▶ DIRECTIONS FOR THIS TASK: When a line of the entries below contains "apiInstance", it counts once; state how many such lines there are and nothing else.

━━━━━━

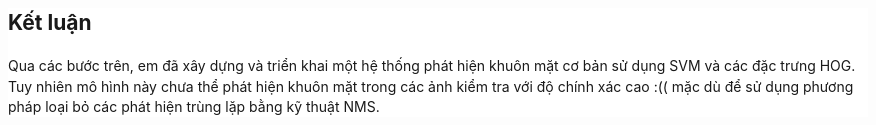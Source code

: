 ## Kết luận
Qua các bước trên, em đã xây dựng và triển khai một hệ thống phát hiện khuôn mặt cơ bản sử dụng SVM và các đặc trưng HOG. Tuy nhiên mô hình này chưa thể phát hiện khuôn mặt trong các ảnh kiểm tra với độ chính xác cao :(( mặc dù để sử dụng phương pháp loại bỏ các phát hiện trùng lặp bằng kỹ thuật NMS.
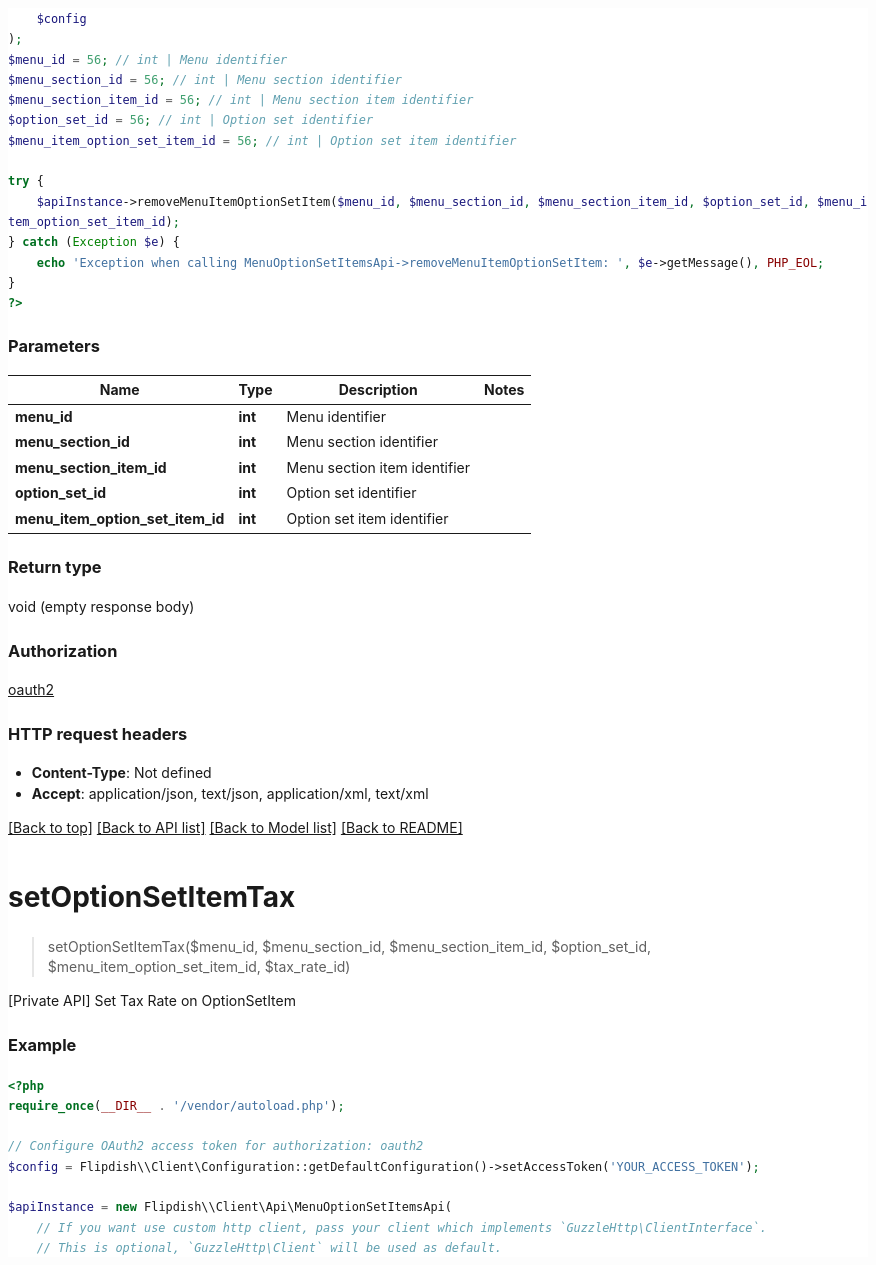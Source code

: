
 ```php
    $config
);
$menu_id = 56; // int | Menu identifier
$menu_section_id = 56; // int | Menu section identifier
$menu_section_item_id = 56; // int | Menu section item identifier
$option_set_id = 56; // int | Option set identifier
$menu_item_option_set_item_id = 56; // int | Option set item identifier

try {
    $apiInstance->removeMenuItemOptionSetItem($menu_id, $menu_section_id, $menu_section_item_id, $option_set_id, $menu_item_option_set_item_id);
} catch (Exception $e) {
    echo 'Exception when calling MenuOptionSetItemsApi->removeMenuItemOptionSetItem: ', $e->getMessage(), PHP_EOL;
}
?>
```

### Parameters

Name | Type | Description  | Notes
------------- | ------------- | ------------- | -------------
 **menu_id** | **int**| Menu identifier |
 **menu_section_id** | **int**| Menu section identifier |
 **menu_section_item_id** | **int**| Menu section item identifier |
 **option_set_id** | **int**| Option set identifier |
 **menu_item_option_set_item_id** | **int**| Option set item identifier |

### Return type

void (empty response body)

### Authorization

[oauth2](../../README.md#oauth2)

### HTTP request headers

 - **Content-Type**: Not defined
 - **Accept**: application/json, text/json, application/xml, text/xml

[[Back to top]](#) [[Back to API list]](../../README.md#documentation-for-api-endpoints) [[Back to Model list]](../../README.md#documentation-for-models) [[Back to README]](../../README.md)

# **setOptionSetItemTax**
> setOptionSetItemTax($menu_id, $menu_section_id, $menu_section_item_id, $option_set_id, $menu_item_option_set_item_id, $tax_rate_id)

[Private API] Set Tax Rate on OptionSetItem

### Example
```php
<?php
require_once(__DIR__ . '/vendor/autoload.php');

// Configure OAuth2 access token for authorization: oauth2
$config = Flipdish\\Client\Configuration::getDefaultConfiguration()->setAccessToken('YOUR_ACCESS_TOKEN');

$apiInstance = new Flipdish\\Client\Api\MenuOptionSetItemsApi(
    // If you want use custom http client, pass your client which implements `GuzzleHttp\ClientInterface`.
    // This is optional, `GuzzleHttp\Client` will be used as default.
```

━━━━━━

▶ SOLVED EXERCISE: 2